TORONTO – Canadian corporate profits have declined in five of the past six quarters and are now 16 per cent below their post-recession peak in late 2011, according to a study released Tuesday by TD Bank.
“This decline is not as bad as during the last recession, but it is approaching the performance Canadian firms saw during the U.S. downturn in 2000-2001,” TD economist Leslie Preston writes.
Key export-driven sectors like manufacturing and resources have seen the most weakness.
The resource sector’s corporate profit performance has followed closely with commodity prices, which fell last year and remain below a post-recession peak in set in early 2011.
“So far in 2013, generally higher commodity prices have helped drive encouraging growth in resource sector profits, although the sector is still in the red over the past six quarters as a whole,” Preston writes.
Manufacturers face competitive challenges, not only from a relatively strong loonie but also because unit labour costs have risen in Canada since the recession but remain flat in the United States, TD says.
Profits in more domestically-oriented industries have held up better, although they too have seen their pace of growth slow dramatically compared to the pre-recession period.

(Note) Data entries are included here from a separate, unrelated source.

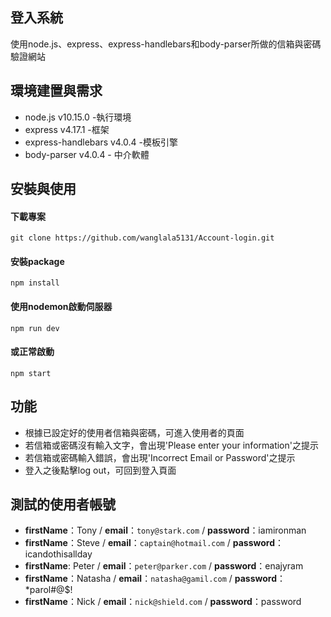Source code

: ## 登入系統
使用node.js、express、express-handlebars和body-parser所做的信箱與密碼驗證網站


## 環境建置與需求
* node.js v10.15.0 -執行環境
* express v4.17.1 -框架
* express-handlebars v4.0.4 -模板引擎
* body-parser v4.0.4 - 中介軟體


## 安裝與使用
#### 下載專案
    git clone https://github.com/wanglala5131/Account-login.git
#### 安裝package
    npm install
#### 使用nodemon啟動伺服器
    npm run dev
#### 或正常啟動
    npm start


## 功能
* 根據已設定好的使用者信箱與密碼，可進入使用者的頁面
* 若信箱或密碼沒有輸入文字，會出現'Please enter your information'之提示
* 若信箱或密碼輸入錯誤，會出現'Incorrect Email or Password'之提示
* 登入之後點擊log out，可回到登入頁面

## 測試的使用者帳號
* **firstName**：Tony / **email**：`tony@stark.com` / **password**：iamironman
* **firstName**：Steve / **email**：`captain@hotmail.com` / **password**：icandothisallday
* **firstName**: Peter / **email**：`peter@parker.com` / **password**：enajyram
* **firstName**：Natasha / **email**：`natasha@gamil.com` / **password**：*parol#@$!
* **firstName**：Nick / **email**：`nick@shield.com` / **password**：password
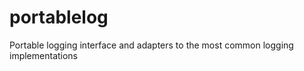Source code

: portablelog
===========

Portable logging interface and adapters to the most common logging implementations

Looking ahead, however, TD expects profit performance to show modest improvement over the coming quarters, led by the export and resource-oriented sectors, as stronger economic growth in the United States next year will help lift U.S. demand.
U.S. economic growth will be weaker than anticipated in the near-term because of the recent government shutdown, but TD expects that the lost activity will be recouped next year.
The bank says commodity prices should also improve, although further gains are likely to be modest, and domestic demand growth is also likely to be slow.
“Echoing the forecast for growth in the economy as a whole, corporate Canada should see better days ahead, but not a return to the heydays seen prior to the recession,” Preston said.